- INSTRUCTIONS TO FOLLOW -
What lines below contain the word "details"? Please pull each one out.

MATERIAL FOR THIS EXERCISE: Begin

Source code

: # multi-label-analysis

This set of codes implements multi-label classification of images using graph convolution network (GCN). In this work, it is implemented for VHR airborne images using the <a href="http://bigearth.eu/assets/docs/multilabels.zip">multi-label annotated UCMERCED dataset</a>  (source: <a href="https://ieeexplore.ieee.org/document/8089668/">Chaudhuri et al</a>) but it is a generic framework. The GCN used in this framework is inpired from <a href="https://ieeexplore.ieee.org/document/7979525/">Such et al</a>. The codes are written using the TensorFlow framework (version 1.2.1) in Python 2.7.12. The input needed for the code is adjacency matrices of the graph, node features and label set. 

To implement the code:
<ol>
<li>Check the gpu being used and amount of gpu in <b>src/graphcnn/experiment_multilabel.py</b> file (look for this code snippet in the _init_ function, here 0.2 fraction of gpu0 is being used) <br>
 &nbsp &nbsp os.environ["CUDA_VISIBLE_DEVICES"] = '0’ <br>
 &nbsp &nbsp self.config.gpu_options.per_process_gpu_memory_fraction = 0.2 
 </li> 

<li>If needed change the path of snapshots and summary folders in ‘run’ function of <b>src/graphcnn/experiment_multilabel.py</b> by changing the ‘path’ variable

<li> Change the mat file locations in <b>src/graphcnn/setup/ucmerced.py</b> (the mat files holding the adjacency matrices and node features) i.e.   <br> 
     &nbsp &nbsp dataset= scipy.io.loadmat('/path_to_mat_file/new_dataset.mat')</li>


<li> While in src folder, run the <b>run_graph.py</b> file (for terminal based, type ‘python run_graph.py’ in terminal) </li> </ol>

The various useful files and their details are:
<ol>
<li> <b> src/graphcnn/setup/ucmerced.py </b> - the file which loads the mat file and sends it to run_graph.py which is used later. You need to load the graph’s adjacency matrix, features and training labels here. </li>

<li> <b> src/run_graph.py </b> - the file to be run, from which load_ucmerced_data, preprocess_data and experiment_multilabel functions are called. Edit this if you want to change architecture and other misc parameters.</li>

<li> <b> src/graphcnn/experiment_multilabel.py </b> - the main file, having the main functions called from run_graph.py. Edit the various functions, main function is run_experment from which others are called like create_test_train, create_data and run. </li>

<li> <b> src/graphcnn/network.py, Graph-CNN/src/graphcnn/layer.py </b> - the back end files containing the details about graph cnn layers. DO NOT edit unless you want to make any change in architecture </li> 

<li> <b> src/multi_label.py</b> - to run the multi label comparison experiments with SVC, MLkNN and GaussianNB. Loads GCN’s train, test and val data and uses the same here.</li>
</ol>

MATERIAL FOR THIS EXERCISE: End

- EXERCISE RESULT -
The various useful files and their details are:
<li> <b> src/graphcnn/network.py, Graph-CNN/src/graphcnn/layer.py </b> - the back end files containing the details about graph cnn layers. DO NOT edit unless you want to make any change in architecture </li> 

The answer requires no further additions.